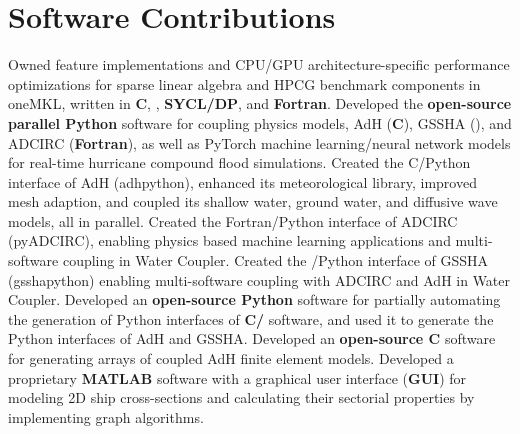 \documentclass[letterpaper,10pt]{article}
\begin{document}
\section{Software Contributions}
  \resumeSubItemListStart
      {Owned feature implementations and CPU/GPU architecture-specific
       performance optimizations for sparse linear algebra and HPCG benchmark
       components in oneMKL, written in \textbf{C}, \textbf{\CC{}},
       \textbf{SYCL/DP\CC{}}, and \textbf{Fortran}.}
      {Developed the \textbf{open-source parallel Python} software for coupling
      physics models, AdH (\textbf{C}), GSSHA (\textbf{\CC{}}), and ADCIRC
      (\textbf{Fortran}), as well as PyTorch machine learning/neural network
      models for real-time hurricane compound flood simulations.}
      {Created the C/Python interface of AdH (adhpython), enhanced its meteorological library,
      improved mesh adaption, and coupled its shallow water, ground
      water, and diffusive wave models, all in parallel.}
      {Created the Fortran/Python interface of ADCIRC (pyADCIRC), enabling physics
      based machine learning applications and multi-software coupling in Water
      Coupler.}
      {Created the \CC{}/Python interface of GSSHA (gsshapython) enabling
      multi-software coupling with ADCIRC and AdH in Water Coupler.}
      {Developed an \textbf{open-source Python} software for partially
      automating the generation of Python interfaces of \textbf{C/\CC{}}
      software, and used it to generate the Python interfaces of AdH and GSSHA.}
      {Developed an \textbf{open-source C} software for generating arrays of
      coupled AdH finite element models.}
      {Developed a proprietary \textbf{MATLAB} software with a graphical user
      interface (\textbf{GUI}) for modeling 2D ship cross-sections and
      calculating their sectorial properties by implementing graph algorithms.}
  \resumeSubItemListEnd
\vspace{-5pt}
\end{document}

==========

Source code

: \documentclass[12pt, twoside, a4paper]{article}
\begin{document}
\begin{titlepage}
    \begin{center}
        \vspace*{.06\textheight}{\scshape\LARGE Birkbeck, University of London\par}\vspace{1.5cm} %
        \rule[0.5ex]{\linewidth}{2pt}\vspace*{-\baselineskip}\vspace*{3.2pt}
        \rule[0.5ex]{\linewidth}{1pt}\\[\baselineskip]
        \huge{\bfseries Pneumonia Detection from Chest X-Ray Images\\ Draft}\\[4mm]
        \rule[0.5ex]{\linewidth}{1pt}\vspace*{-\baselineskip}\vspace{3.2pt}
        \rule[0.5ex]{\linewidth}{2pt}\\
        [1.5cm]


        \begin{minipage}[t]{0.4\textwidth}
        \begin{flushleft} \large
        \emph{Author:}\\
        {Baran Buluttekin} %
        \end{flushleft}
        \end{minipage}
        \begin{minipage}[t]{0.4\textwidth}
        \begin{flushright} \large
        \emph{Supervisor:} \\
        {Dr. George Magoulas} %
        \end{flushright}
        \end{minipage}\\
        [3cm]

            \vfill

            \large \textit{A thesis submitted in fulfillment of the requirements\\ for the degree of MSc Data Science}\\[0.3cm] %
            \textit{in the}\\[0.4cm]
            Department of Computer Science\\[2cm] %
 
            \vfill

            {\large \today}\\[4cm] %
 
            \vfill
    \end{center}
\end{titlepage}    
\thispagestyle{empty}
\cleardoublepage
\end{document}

==========

> [WHAT YOU ARE ASKED TO DO]: Starting at the line above that holds "improved mesh adaption, and" and ending at the line that holds "software, and used", transcribe each line exactly and include no other lines.

> [PROBLEM SOLUTION]:
      improved mesh adaption, and coupled its shallow water, ground
      water, and diffusive wave models, all in parallel.}
      {Created the Fortran/Python interface of ADCIRC (pyADCIRC), enabling physics
      based machine learning applications and multi-software coupling in Water
      Coupler.}
      {Created the \CC{}/Python interface of GSSHA (gsshapython) enabling
      multi-software coupling with ADCIRC and AdH in Water Coupler.}
      {Developed an \textbf{open-source Python} software for partially
      automating the generation of Python interfaces of \textbf{C/\CC{}}
      software, and used it to generate the Python interfaces of AdH and GSSHA.}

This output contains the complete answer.